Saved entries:

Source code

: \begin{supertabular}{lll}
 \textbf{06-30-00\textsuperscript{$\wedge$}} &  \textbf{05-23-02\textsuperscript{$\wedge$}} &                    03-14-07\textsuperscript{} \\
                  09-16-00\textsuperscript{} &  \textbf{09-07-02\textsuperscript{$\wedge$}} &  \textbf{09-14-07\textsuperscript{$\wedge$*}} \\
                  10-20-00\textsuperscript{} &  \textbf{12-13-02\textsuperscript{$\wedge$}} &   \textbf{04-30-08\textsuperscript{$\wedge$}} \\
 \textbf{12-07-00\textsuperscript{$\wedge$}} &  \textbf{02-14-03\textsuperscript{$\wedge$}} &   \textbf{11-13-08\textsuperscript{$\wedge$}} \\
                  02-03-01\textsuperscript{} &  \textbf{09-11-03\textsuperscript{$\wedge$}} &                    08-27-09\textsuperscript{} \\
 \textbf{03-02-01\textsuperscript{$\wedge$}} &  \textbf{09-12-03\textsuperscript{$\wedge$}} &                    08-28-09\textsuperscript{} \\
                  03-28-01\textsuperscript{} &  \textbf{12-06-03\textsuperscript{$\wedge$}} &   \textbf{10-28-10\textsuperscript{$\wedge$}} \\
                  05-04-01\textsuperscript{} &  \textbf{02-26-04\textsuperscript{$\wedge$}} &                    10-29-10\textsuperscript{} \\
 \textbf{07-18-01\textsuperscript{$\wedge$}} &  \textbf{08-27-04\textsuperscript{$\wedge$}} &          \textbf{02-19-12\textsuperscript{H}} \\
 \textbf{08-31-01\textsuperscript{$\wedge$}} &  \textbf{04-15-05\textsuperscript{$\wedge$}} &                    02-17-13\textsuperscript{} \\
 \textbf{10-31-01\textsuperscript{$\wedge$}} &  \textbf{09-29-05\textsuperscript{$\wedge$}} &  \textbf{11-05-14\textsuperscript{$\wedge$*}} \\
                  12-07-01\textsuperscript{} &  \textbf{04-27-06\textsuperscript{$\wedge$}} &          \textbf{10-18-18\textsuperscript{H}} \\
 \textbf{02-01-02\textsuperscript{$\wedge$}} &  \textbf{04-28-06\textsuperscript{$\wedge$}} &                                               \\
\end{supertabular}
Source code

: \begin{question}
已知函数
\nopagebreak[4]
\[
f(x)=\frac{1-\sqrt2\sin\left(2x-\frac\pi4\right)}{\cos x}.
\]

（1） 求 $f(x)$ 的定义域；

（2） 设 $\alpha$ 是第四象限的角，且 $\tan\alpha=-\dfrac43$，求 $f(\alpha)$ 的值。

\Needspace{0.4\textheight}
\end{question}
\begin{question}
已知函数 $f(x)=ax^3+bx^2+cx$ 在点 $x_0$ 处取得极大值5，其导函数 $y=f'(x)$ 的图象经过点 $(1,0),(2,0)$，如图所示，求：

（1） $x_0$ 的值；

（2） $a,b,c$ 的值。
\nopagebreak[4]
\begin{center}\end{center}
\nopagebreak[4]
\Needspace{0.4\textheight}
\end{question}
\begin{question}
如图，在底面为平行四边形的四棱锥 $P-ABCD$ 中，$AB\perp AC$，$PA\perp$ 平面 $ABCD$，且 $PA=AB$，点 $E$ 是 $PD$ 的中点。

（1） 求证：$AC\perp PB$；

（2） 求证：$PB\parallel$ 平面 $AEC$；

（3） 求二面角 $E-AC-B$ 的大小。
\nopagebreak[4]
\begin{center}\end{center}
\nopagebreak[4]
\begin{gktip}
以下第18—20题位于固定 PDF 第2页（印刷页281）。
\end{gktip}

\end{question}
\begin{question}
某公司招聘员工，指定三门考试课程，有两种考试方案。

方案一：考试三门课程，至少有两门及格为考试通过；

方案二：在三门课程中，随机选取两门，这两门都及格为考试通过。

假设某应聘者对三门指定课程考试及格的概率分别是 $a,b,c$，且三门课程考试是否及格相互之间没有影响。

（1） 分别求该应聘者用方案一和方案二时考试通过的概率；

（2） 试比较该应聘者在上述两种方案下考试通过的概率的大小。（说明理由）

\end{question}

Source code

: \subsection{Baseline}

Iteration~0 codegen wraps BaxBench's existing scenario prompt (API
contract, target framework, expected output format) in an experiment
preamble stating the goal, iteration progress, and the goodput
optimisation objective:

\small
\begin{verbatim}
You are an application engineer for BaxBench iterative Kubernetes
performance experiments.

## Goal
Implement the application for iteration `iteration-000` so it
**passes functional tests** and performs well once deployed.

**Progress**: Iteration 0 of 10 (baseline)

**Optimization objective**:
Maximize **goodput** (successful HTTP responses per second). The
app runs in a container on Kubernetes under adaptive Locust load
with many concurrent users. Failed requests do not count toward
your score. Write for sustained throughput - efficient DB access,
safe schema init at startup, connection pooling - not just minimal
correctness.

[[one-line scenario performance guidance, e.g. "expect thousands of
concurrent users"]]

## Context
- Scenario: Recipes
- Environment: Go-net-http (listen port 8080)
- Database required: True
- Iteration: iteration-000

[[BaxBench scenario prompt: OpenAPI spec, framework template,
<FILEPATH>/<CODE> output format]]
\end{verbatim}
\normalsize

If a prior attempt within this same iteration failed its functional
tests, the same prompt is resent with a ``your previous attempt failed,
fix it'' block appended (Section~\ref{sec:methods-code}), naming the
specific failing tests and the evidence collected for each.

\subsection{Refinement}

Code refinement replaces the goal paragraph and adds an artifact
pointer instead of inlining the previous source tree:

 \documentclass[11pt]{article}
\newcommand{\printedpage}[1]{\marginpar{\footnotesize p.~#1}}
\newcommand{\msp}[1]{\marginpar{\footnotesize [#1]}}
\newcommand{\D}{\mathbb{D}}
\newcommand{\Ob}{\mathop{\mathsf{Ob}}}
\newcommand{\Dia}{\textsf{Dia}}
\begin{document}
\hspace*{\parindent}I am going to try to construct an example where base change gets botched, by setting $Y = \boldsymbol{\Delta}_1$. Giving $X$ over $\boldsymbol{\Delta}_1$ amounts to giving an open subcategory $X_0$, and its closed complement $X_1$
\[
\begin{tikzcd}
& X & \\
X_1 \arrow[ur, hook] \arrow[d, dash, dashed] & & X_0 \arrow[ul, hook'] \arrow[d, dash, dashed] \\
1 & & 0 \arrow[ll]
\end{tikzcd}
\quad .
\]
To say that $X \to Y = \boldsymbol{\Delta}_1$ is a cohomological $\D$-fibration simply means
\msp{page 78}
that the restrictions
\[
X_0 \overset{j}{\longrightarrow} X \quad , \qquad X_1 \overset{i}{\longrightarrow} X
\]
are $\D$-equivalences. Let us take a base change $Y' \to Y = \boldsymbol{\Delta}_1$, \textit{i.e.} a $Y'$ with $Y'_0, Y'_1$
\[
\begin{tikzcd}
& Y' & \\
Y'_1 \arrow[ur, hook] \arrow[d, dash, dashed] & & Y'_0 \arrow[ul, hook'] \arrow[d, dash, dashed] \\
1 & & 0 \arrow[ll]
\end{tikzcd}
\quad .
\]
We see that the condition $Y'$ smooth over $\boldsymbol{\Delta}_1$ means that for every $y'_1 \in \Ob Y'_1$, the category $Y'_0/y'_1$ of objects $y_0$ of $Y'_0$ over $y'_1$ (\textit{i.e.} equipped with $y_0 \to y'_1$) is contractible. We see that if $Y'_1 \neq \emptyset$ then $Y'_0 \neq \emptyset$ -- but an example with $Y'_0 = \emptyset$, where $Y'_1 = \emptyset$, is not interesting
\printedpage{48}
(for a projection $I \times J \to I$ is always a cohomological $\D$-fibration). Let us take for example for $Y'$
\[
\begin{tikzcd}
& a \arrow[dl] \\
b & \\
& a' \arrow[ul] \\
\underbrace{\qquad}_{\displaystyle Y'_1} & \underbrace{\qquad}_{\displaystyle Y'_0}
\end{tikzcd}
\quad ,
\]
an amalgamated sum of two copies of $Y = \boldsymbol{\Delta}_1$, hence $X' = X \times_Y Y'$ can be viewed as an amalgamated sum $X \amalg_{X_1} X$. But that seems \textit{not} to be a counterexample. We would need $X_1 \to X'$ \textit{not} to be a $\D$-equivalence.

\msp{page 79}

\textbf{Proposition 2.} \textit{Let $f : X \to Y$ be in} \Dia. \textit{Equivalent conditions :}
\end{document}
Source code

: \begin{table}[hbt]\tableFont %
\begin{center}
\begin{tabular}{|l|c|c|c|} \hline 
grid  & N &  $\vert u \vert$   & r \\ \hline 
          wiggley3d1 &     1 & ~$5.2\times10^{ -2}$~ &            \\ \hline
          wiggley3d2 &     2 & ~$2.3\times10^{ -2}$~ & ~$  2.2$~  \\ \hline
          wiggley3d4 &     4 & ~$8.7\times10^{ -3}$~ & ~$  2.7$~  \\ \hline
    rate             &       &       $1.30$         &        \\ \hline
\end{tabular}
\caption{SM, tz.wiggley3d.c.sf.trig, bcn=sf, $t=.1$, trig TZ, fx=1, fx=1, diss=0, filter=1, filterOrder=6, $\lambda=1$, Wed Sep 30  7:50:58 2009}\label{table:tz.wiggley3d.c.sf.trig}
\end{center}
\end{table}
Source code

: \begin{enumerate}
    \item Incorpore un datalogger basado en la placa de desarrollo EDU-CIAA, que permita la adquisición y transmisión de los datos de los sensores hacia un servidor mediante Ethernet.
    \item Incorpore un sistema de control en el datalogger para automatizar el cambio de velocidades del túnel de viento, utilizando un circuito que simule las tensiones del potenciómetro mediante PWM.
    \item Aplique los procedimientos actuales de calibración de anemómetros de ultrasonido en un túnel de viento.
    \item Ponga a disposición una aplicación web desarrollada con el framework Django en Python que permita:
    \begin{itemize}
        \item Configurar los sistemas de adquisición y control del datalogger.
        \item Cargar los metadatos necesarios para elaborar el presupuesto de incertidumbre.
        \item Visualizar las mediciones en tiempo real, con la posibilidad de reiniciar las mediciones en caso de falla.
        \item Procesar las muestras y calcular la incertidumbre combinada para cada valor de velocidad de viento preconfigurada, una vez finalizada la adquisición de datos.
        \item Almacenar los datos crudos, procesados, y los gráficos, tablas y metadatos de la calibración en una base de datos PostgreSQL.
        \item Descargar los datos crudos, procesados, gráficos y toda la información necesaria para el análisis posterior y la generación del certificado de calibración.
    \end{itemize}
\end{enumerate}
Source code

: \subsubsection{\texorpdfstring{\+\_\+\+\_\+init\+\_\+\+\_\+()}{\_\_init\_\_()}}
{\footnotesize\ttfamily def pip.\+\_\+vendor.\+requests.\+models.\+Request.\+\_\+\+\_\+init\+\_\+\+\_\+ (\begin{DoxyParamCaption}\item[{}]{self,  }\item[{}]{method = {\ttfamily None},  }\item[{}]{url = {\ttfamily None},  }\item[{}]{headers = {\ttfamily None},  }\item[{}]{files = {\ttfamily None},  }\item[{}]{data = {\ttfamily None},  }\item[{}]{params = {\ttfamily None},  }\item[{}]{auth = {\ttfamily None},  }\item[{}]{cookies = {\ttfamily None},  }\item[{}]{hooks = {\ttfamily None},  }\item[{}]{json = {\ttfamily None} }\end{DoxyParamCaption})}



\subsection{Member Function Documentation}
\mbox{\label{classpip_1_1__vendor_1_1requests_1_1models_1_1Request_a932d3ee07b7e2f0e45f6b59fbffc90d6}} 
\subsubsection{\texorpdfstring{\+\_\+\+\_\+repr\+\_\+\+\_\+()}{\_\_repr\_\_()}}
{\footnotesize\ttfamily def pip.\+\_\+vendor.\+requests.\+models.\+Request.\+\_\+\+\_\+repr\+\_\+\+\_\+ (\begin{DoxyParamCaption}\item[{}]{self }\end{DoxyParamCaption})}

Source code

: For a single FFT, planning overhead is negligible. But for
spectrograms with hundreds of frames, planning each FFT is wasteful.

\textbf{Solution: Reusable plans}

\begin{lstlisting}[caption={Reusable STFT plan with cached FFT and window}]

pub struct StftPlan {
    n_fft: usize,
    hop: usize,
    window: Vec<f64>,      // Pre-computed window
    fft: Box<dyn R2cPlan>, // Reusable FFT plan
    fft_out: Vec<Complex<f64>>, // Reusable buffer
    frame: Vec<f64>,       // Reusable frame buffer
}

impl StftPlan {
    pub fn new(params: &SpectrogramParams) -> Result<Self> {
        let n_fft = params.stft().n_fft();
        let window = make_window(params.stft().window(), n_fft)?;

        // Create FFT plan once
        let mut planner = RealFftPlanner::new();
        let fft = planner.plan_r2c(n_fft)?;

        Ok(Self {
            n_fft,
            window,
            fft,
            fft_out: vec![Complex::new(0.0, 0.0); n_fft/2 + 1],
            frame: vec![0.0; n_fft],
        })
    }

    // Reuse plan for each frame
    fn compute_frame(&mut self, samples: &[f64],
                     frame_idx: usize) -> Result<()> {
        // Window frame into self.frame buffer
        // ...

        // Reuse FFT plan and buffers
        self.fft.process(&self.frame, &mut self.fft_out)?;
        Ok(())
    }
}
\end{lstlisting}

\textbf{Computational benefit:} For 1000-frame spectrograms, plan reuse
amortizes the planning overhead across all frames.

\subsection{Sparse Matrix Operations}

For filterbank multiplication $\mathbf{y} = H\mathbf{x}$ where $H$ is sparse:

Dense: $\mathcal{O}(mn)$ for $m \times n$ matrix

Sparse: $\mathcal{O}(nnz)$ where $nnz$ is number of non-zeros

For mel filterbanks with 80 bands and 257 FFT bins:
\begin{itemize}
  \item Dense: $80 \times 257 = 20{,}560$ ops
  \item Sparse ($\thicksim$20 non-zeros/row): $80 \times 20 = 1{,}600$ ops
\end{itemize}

Your task
Return, unchanged, the run of lines above that opens with the line containing "let mut planner" and closes with the line containing "fft_out: vec![Complex::new(0.0, 0.0);". Include both.

Written response
        let mut planner = RealFftPlanner::new();
        let fft = planner.plan_r2c(n_fft)?;

        Ok(Self {
            n_fft,
            window,
            fft,
            fft_out: vec![Complex::new(0.0, 0.0); n_fft/2 + 1],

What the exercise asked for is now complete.